Occasional grumbling aside, these royal-watchers esteem Charles and Camilla. “She’s my favorite royal, by a country mile,” I’m told by one correspondent. “She knows all our names, she fosters a sense that we’re all in this together. She always gives you a little gleam in her eye and will find a moment to look at our cameras,” says another. William and Kate, by comparison, go out of their way not to look at the “fixed point” where photographers gather. In general, this correspondent goes on, the younger generation of royals are “control freaks” about their coverage, whereas Charles is “far more relaxed.” As is Camilla.

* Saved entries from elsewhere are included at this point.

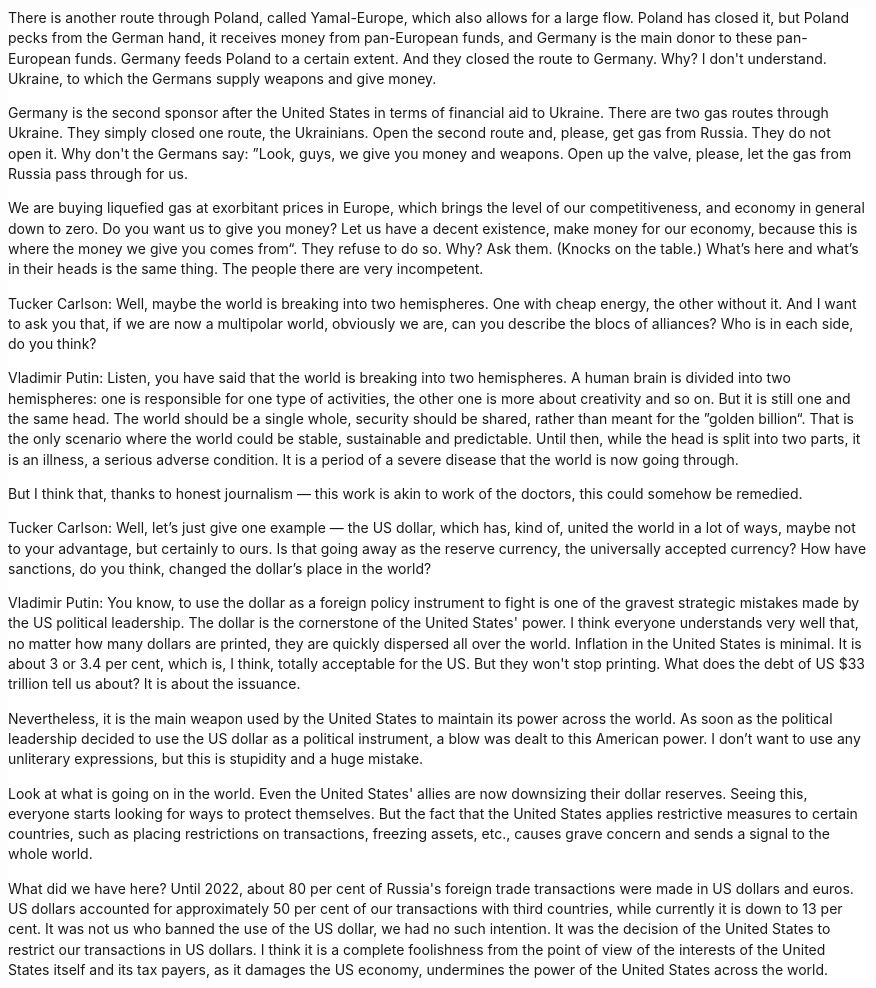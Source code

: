 There is another route through Poland, called Yamal-Europe, which also allows for a large flow. Poland has closed it, but Poland pecks from the German hand, it receives money from pan-European funds, and Germany is the main donor to these pan-European funds. Germany feeds Poland to a certain extent. And they closed the route to Germany. Why? I don't understand. Ukraine, to which the Germans supply weapons and give money.

Germany is the second sponsor after the United States in terms of financial aid to Ukraine. There are two gas routes through Ukraine. They simply closed one route, the Ukrainians. Open the second route and, please, get gas from Russia. They do not open it. Why don't the Germans say: ”Look, guys, we give you money and weapons. Open up the valve, please, let the gas from Russia pass through for us.

We are buying liquefied gas at exorbitant prices in Europe, which brings the level of our competitiveness, and economy in general down to zero. Do you want us to give you money? Let us have a decent existence, make money for our economy, because this is where the money we give you comes from“. They refuse to do so. Why? Ask them. (Knocks on the table.) What’s here and what’s in their heads is the same thing. The people there are very incompetent.

Tucker Carlson: Well, maybe the world is breaking into two hemispheres. One with cheap energy, the other without it. And I want to ask you that, if we are now a multipolar world, obviously we are, can you describe the blocs of alliances? Who is in each side, do you think?

Vladimir Putin: Listen, you have said that the world is breaking into two hemispheres. A human brain is divided into two hemispheres: one is responsible for one type of activities, the other one is more about creativity and so on. But it is still one and the same head. The world should be a single whole, security should be shared, rather than meant for the ”golden billion“. That is the only scenario where the world could be stable, sustainable and predictable. Until then, while the head is split into two parts, it is an illness, a serious adverse condition. It is a period of a severe disease that the world is now going through.

But I think that, thanks to honest journalism — this work is akin to work of the doctors, this could somehow be remedied.

Tucker Carlson: Well, let’s just give one example — the US dollar, which has, kind of, united the world in a lot of ways, maybe not to your advantage, but certainly to ours. Is that going away as the reserve currency, the universally accepted currency? How have sanctions, do you think, changed the dollar’s place in the world?

Vladimir Putin: You know, to use the dollar as a foreign policy instrument to fight is one of the gravest strategic mistakes made by the US political leadership. The dollar is the cornerstone of the United States' power. I think everyone understands very well that, no matter how many dollars are printed, they are quickly dispersed all over the world. Inflation in the United States is minimal. It is about 3 or 3.4 per cent, which is, I think, totally acceptable for the US. But they won't stop printing. What does the debt of US $33 trillion tell us about? It is about the issuance.

Nevertheless, it is the main weapon used by the United States to maintain its power across the world. As soon as the political leadership decided to use the US dollar as a political instrument, a blow was dealt to this American power. I don’t want to use any unliterary expressions, but this is stupidity and a huge mistake.

Look at what is going on in the world. Even the United States' allies are now downsizing their dollar reserves. Seeing this, everyone starts looking for ways to protect themselves. But the fact that the United States applies restrictive measures to certain countries, such as placing restrictions on transactions, freezing assets, etc., causes grave concern and sends a signal to the whole world.

What did we have here? Until 2022, about 80 per cent of Russia's foreign trade transactions were made in US dollars and euros. US dollars accounted for approximately 50 per cent of our transactions with third countries, while currently it is down to 13 per cent. It was not us who banned the use of the US dollar, we had no such intention. It was the decision of the United States to restrict our transactions in US dollars. I think it is a complete foolishness from the point of view of the interests of the United States itself and its tax payers, as it damages the US economy, undermines the power of the United States across the world.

There it is again, a piece on Prince Charles that compares him to his sons, and he comes out favourably. That bit about where Will and Kate look and don’t look, by the way, when they’re being photographed, is totally true. The Cambridges always want to seem “candid” while micromanaging every detail. Still, this is Charles claiming he’s way more easygoing than his children. And also, possibly, reminding everyone that even though his children are way more popular than he is, he’s the one who’s going to be wearing that crown on his head, eventually. 

Remember, this is the man who quite famously resented that Diana was the centre of attention. As soon as his sons became adults, they were the centres of attention, followed by their wives, and their children. Charles at 70 is making a claim for his share of the spotlight. With a decidedly 2018 approach, by royal standards. He’s not the first royal to cover Vanity Fair. Annie Leibovitz photographed his mother a few years ago for her 90th birthday. Charles’s portraits, however, were shot by Alexi Lubomirksi, the photographer who worked with Harry and Royal Meghan on their engagement and wedding photos. The style of the photos is also …well… kinda Sussexy too? (Sorry, I couldn’t help myself.)

Look. Camilla’s hand!


A post shared by Vanity Fair (@vanityfair) on

That’s a young royal move, that is not a senior royal move. Or at least it wasn’t, until now. 

Is this…the Sussex Effect? Interestingly, both Charles’s and Camilla’s involvement in the Harry and Meghan wedding is mentioned in this Vanity Fair piece. Charles was the calming influence, apparently, while Camilla and Meghan supposedly get along “aces”. Charles would, of course, have observed how the coverage of Harry and Meghan, and how they have performed their relationship over the last year, played outside of England. That’s what I thought about as I read this VF piece and scrolled through the pictures – of Charles and Camilla walking contently through a park, not unlike how Harry and Meghan did in their engagement photos, the two of them, in black and white, gazing affectionately at each other, and this quote, overheard on a walkabout, that same walkabout where Charles was offered a piece of sausage (SAUSAGE!!!): 

“Try this, darling,” he coos, as onlookers smile and photographers click.

Darling is a lot more Sussex than it is Cambridge. But, maybe the idea they’re trying to push is that “darling” has actually always been Wales, the OG royal PDA couple? To clarify – Wales v2.0. 

I wonder how all of this is being received at Kensington Palace. I wonder what Prince William in particular thinks of his dad’s recent PR. After over two weeks of Harry and Meghan’s glamour and with Prince Charles now trying to show so much “personality”, will he feel like he’s the one looking like the dullard in the group?